Панова группирует героев таким образом, что одна индивидуальная биография взаимодействует с другой, самостоятельные человеческие истории перекликаются по мотивам, дополняют друг друга, сближаются по сходству или разнятся по контрасту, составляя все вместе единую повесть о судьбе современников, о разнообразии и сложности их исторического бытия.
Как это свойственно Пановой, некоторые конкретные, вещественные мотивы ее повествования имеют и более широкий, обобщенный смысл. Герои «Спутников» впервые открываются нам поздней ночью, во время обхода поезда, которым Данилов заканчивает свой обычный трудовой день. И вместе с тем «ночной» колорит первой части отражает наиболее мрачную пору войны — горечь отступления, боль первых потрясений, разлук, утрат, всеобщую тревогу, вызванную непредвиденным, трагическим разворотом событий.
Во второй части («Утро») время обозначено новыми приметами и чертами. От первых недель войны действие передвинуто на лето 1942 года. Война стала повседневным бытом. Этот быт приобрел устойчивость, в нем обнаружилась своя закономерность, своя повторяемость, свой ритм. Так в «Спутниках» появляются главы, дающие своего рода типологию жизни военно-санитарного поезда в дни войны. Все подробности порожнего рейса («С востока на запад») и рейса груженого («С запада на восток») воспринимаются как своеобразные меры времени, которыми отсчитывается для героев тяжелый пульсирующий ритм их жизни. Время для них измеряется не сутками, не неделями, не месяцами, а именно рейсами, периодически возвращающими их к бесконечному потоку человеческого горя, страданий, крови, которые оставляет за собой война.
Заключительная часть «Спутников» («День») не только замыкает портретные новеллы, подводит итоги войны для каждого из героев, но и передает напряженное ожидание развязки. Ощущение общности судьбы так или иначе входит в сознание каждого героя и, растворяя горечь тяжелых личных утрат, помогает находить новые жизненные силы.

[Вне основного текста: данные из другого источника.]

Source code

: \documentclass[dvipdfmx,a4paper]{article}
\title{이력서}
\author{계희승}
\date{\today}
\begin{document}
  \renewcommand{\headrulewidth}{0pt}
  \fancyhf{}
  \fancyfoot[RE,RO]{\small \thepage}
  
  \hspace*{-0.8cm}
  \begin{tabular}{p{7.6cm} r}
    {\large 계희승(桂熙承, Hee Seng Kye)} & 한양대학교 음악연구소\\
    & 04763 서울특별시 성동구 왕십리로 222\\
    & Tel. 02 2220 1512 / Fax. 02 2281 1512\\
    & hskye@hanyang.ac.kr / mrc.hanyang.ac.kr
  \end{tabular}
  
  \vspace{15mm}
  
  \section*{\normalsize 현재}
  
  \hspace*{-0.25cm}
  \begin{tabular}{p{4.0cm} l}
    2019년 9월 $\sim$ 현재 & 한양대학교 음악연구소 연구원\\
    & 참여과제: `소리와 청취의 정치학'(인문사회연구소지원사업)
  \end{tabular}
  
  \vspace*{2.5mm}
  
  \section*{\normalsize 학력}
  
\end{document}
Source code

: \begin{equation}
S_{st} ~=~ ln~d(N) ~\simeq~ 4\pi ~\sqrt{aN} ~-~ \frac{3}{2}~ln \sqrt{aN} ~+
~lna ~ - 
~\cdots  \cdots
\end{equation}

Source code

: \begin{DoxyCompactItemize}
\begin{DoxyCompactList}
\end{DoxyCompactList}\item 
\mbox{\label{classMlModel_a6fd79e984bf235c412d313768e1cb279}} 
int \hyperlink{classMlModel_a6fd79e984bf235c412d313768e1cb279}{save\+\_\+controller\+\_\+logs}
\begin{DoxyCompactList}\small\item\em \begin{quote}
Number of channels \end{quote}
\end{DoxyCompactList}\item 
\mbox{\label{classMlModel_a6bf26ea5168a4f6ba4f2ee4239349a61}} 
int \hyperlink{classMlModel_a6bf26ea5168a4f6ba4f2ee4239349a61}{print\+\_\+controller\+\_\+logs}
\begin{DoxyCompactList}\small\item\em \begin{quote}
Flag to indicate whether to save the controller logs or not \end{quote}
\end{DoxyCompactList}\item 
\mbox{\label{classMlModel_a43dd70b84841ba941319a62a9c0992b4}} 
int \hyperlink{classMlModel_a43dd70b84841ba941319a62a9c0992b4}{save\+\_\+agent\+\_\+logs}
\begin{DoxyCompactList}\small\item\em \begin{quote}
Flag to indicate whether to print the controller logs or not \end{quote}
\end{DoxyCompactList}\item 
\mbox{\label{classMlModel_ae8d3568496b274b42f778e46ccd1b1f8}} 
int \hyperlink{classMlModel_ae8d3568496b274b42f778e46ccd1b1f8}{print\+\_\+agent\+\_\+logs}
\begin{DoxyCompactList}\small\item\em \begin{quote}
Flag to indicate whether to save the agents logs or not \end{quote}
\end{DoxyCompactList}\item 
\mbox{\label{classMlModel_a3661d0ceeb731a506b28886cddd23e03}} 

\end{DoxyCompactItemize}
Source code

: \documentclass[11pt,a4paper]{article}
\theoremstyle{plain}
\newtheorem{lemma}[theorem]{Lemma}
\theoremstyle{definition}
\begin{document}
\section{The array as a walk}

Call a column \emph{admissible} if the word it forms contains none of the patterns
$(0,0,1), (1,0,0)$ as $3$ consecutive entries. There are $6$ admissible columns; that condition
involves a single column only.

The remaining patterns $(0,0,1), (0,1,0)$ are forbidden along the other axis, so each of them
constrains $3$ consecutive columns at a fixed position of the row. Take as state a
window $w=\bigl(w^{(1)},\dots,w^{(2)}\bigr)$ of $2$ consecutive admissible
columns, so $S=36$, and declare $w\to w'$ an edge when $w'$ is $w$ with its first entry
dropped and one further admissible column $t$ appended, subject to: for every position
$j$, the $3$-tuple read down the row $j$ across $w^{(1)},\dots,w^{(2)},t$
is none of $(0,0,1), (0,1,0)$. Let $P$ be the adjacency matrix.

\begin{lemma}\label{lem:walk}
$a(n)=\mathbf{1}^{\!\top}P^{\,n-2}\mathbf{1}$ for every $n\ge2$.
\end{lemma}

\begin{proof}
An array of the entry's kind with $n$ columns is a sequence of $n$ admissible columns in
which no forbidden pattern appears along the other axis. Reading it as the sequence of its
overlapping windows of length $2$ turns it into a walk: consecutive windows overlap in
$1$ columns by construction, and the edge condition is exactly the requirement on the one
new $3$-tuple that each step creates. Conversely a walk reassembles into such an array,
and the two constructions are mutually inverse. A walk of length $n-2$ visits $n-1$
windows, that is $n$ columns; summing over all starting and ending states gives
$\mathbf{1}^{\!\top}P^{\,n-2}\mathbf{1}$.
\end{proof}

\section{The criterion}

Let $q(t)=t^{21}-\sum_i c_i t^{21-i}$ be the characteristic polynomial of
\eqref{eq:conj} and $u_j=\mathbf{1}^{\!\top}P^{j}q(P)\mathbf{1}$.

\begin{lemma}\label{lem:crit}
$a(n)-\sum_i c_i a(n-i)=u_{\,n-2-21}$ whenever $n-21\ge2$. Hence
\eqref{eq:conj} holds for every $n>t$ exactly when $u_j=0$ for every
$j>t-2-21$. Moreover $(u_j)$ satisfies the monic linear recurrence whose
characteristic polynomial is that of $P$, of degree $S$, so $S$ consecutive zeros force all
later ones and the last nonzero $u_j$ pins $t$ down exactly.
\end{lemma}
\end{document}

Через все испытания войны Панова приводит своих героев к кануну мирного дня, и эта общая историческая развязка естественно завершает пережитое. Война никому не прибавила счастья — это герои Пановой чувствуют очень остро. Но великое время сделало людей опытнее и сильнее, чем они были раньше. Жизнь не останавливается. Жизнь продолжается. И не случайно стремительный образ поезда, проносящегося через громадную страну, поднявшего, как знамя, свои красные кресты на белом поле, оказывается сквозным поэтическим образом «Спутников», символом жизни, движущейся наперекор смерти.
Роман «Кружилиха» Панова начала писать еще во время Отечественной войны, находясь на Урале. Затем работа над романом была прервана и закончена только после войны, когда уже были написаны и опубликованы «Спутники». Таким образом, «Кружилиха» была, по существу, первым большим произведением Пановой, задуманным в форме романа. В то же время события и лица этого романа были доведены до конца, домыслены и дописаны уже на основе того художественного опыта, который накопился в процессе работы над «Спутниками».
Панова завершала «Кружилиху», сознавая себя уже «другим человеком», более требовательно оценивая и свои художественные задачи, и свои писательские возможности, и свой жизненный материал. «Горы материала, — писала она В. В. Вишневскому, — от раскрывающихся просторов жизни захватывает дух. Бросаться на все, пробовать все формы — значит растерять и потерять себя. Перевожу дух, стараюсь утишить биенье сердца и выбрать прежде всего ту форму, в которой смогу передать волнующий меня материал».[5]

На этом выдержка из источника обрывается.